The first step is realizing we are broken. Because you can’t fix what you don’t realize is broken. And if we don’t have eyes to see what is really happening, we are powerless to change, to improve, to defend.

We live in a world and a culture that is constantly throwing punches to knock us off the road to our God given destiny. It’s the punches we don’t see that knock us out. And unfortunately, it’s not just us taking the shots.

Our own unresolved issues become our children’s issues. The wounds that are not healed in us, we subconsciously inflict on our children. Just think of the fears, the behaviors, the habits, and the beliefs that were modeled to you as a child.

The lens we see through, the beliefs we internalize, the things we justify, all affect the way we live our lives.

The way we live our lives is what creates ripples. And these ripples influence the circle around us. The circle closest to us. In particular, the next generation.

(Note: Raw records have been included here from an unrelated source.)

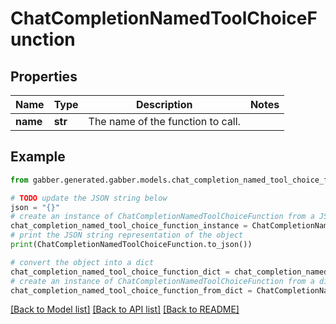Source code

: # ChatCompletionNamedToolChoiceFunction


## Properties

Name | Type | Description | Notes
------------ | ------------- | ------------- | -------------
**name** | **str** | The name of the function to call. | 

## Example

```python
from gabber.generated.gabber.models.chat_completion_named_tool_choice_function import ChatCompletionNamedToolChoiceFunction

# TODO update the JSON string below
json = "{}"
# create an instance of ChatCompletionNamedToolChoiceFunction from a JSON string
chat_completion_named_tool_choice_function_instance = ChatCompletionNamedToolChoiceFunction.from_json(json)
# print the JSON string representation of the object
print(ChatCompletionNamedToolChoiceFunction.to_json())

# convert the object into a dict
chat_completion_named_tool_choice_function_dict = chat_completion_named_tool_choice_function_instance.to_dict()
# create an instance of ChatCompletionNamedToolChoiceFunction from a dict
chat_completion_named_tool_choice_function_from_dict = ChatCompletionNamedToolChoiceFunction.from_dict(chat_completion_named_tool_choice_function_dict)
```
[[Back to Model list]](../README.md#documentation-for-models) [[Back to API list]](../README.md#documentation-for-api-endpoints) [[Back to README]](../README.md)


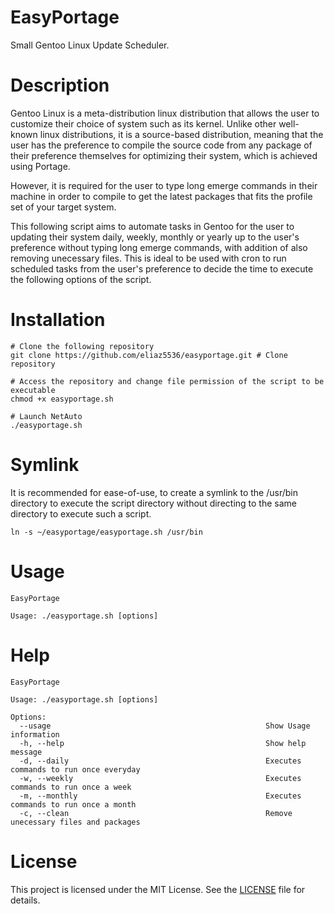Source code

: # EasyPortage
Small Gentoo Linux Update Scheduler.

# Description
Gentoo Linux is a meta-distribution linux distribution that allows the user to customize their choice of system such as its kernel. Unlike other well-known linux distributions, it is a source-based distribution, meaning that the user has the preference to compile the source code from any package of their preference themselves for optimizing their system, which is achieved using Portage. 

However, it is required for the user to type long emerge commands in their machine in order to compile to get the latest packages that fits the profile set of your target system.

This following script aims to automate tasks in Gentoo for the user to updating their system daily, weekly, monthly or yearly up to the user's preference without typing long emerge commands, with addition of also removing unecessary files. 
This is ideal to be used with cron to run scheduled tasks from the user's preference to decide the time to execute the following options of the script.   

# Installation
```
# Clone the following repository
git clone https://github.com/eliaz5536/easyportage.git # Clone repository

# Access the repository and change file permission of the script to be executable
chmod +x easyportage.sh 

# Launch NetAuto
./easyportage.sh
```

# Symlink
It is recommended for ease-of-use, to create a symlink to the /usr/bin directory to execute the script directory without directing to the same directory to execute such a script.
```
ln -s ~/easyportage/easyportage.sh /usr/bin
```

# Usage
```
EasyPortage

Usage: ./easyportage.sh [options]
```

# Help
```
EasyPortage

Usage: ./easyportage.sh [options]

Options:
  --usage                                                Show Usage information
  -h, --help                                             Show help message
  -d, --daily                                            Executes commands to run once everyday
  -w, --weekly                                           Executes commands to run once a week
  -m, --monthly                                          Executes commands to run once a month
  -c, --clean                                            Remove unecessary files and packages

```

# License
This project is licensed under the MIT License. See the [LICENSE](LICENSE) file for details.

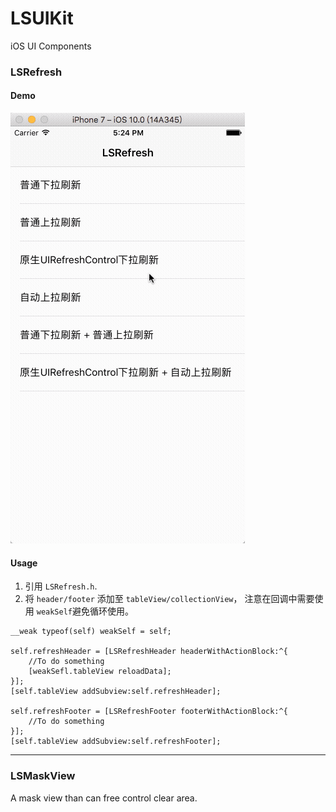 # LSUIKit
iOS UI Components

### LSRefresh

#### Demo
![demo](https://github.com/lsgbhp/LSUIKit/raw/master/LSRefresh/demo.gif)

#### Usage

1. 引用 `LSRefresh.h`.
2. 将 `header/footer` 添加至 `tableView/collectionView`， 注意在回调中需要使用 `weakSelf`避免循环使用。

```objc
__weak typeof(self) weakSelf = self;
	
self.refreshHeader = [LSRefreshHeader headerWithActionBlock:^{
	//To do something
	[weakSefl.tableView reloadData];
}];
[self.tableView addSubview:self.refreshHeader];
    
self.refreshFooter = [LSRefreshFooter footerWithActionBlock:^{
	//To do something
}];
[self.tableView addSubview:self.refreshFooter];
```
-------

### LSMaskView
A mask view than can free control clear area.




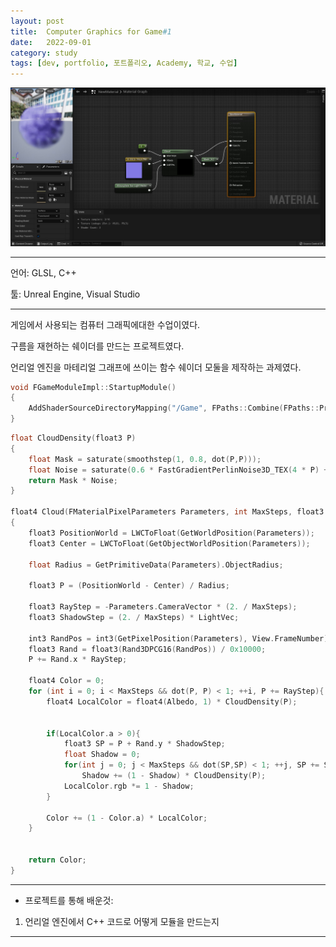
 ```yaml
---
layout: post
title:  Computer Graphics for Game#1
date:   2022-09-01
category: study
tags: [dev, portfolio, 포트폴리오, Academy, 학교, 수업]
---
```



![Alt text](../../assets/img/study/MaterialGraph.jpg)

---

언어: GLSL, C++

툴: Unreal Engine, Visual Studio

---

게임에서 사용되는 컴퓨터 그래픽에대한 수업이였다.

구름을 재현하는 쉐이더를 만드는 프로젝트였다.

언리얼 엔진을 마테리얼 그래프에 쓰이는 함수 쉐이더 모둘을 제작하는 과제였다.

```cpp
void FGameModuleImpl::StartupModule()
{
	AddShaderSourceDirectoryMapping("/Game", FPaths::Combine(FPaths::ProjectDir(), TEXT("Shaders")));
}
```

```cpp
float CloudDensity(float3 P)
{
	float Mask = saturate(smoothstep(1, 0.8, dot(P,P)));
	float Noise = saturate(0.6 * FastGradientPerlinNoise3D_TEX(4 * P) + 0.4);
	return Mask * Noise;
}

float4 Cloud(FMaterialPixelParameters Parameters, int MaxSteps, float3 Albedo, float3 LightVec)
{
	float3 PositionWorld = LWCToFloat(GetWorldPosition(Parameters));
	float3 Center = LWCToFloat(GetObjectWorldPosition(Parameters));

	float Radius = GetPrimitiveData(Parameters).ObjectRadius;

	float3 P = (PositionWorld - Center) / Radius;

	float3 RayStep = -Parameters.CameraVector * (2. / MaxSteps);
	float3 ShadowStep = (2. / MaxSteps) * LightVec;

	int3 RandPos = int3(GetPixelPosition(Parameters), View.FrameNumber);
	float3 Rand = float3(Rand3DPCG16(RandPos)) / 0x10000;
	P += Rand.x * RayStep;

	float4 Color = 0;
	for (int i = 0; i < MaxSteps && dot(P, P) < 1; ++i, P += RayStep){
		float4 LocalColor = float4(Albedo, 1) * CloudDensity(P);
	

		if(LocalColor.a > 0){
			float3 SP = P + Rand.y * ShadowStep;
			float Shadow = 0;
			for(int j = 0; j < MaxSteps && dot(SP,SP) < 1; ++j, SP += ShadowStep)
				Shadow += (1 - Shadow) * CloudDensity(P);
			LocalColor.rgb *= 1 - Shadow;
		}

		Color += (1 - Color.a) * LocalColor;
	}


	return Color;
}
```


---

- 프로젝트를 통해 배운것:

 1. 언리얼 엔진에서 C++ 코드로 어떻게 모듈을 만드는지

---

This is how things like racism, poverty, and abuse still exist in families from generation to generation. It’s all a cycle of deception. A cycle that cannot be broken without truth.

But not only can we break this cycle, we reverse it by creating ripples of love and truth that transform people.

Ripples that transform families, communities, and eventually the world. Do you see where this can go? As far as we are willing to live it.

I’m declaring the cycle stops here. That the pain, brokenness, dysfunction, and deception being passed from one generation to the next, stops here. And that happens, only when we go back to the beginning. 

Acceptance is not the solution. This is not about adapting and advancing. Death and resurrection is the solution. This is about demolishing and restoring. Restoring people and family to what it was created to be.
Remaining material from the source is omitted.